Among the records below, the line containing "lives in Europe." marks the start. Output it and all lines after it exactly.
[[ Supplied records, beginning ]]
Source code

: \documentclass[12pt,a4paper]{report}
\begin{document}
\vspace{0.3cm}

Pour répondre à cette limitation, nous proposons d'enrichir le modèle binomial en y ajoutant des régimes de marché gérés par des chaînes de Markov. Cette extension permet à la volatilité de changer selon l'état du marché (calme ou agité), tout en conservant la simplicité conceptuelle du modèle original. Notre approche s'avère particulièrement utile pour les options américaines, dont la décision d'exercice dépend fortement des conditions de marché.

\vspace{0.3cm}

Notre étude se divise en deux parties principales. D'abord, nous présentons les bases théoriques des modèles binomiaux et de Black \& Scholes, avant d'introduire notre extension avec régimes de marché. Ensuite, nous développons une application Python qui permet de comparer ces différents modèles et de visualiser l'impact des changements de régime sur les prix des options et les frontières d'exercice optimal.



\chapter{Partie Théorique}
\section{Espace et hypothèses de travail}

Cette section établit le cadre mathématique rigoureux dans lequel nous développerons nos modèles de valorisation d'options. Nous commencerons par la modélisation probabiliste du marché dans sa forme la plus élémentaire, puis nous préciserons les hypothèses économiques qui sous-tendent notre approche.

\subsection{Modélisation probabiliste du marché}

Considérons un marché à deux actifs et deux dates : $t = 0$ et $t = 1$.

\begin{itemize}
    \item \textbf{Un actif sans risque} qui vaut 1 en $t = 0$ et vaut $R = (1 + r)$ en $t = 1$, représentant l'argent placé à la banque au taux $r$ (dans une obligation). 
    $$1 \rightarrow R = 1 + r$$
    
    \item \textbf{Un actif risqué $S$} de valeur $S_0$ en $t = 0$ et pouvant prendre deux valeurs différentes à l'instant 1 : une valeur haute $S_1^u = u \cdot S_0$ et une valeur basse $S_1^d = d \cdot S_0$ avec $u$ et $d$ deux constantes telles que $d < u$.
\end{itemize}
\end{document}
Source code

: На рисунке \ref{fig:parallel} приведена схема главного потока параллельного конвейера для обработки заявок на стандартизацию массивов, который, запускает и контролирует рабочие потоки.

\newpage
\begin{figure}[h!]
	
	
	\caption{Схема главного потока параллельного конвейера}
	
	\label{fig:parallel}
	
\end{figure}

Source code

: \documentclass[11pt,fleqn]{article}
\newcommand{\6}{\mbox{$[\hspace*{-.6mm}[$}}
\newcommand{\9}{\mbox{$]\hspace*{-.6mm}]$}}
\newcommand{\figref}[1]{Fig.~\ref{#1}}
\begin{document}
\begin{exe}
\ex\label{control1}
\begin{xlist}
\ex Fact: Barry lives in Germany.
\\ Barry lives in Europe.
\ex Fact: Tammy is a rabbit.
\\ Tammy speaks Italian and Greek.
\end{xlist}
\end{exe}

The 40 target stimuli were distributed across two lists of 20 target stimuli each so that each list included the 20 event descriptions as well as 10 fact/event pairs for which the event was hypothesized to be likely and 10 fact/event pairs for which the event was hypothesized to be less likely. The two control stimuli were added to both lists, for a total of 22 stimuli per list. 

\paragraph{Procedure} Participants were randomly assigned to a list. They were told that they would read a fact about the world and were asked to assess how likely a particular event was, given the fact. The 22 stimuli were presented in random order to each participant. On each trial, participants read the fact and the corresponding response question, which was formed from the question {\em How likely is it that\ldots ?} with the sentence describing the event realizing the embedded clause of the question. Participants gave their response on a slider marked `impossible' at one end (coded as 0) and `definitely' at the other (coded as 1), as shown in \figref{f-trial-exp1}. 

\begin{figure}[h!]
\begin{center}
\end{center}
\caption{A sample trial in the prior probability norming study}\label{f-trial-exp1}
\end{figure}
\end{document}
[[ Supplied records, end ]]
§ Exercise response
\\ Barry lives in Europe.
\ex Fact: Tammy is a rabbit.
\\ Tammy speaks Italian and Greek.
\end{xlist}
\end{exe}

The 40 target stimuli were distributed across two lists of 20 target stimuli each so that each list included the 20 event descriptions as well as 10 fact/event pairs for which the event was hypothesized to be likely and 10 fact/event pairs for which the event was hypothesized to be less likely. The two control stimuli were added to both lists, for a total of 22 stimuli per list. 

\paragraph{Procedure} Participants were randomly assigned to a list. They were told that they would read a fact about the world and were asked to assess how likely a particular event was, given the fact. The 22 stimuli were presented in random order to each participant. On each trial, participants read the fact and the corresponding response question, which was formed from the question {\em How likely is it that\ldots ?} with the sentence describing the event realizing the embedded clause of the question. Participants gave their response on a slider marked `impossible' at one end (coded as 0) and `definitely' at the other (coded as 1), as shown in \figref{f-trial-exp1}. 

\begin{figure}[h!]
\begin{center}
\end{center}
\caption{A sample trial in the prior probability norming study}\label{f-trial-exp1}
\end{figure}
\end{document}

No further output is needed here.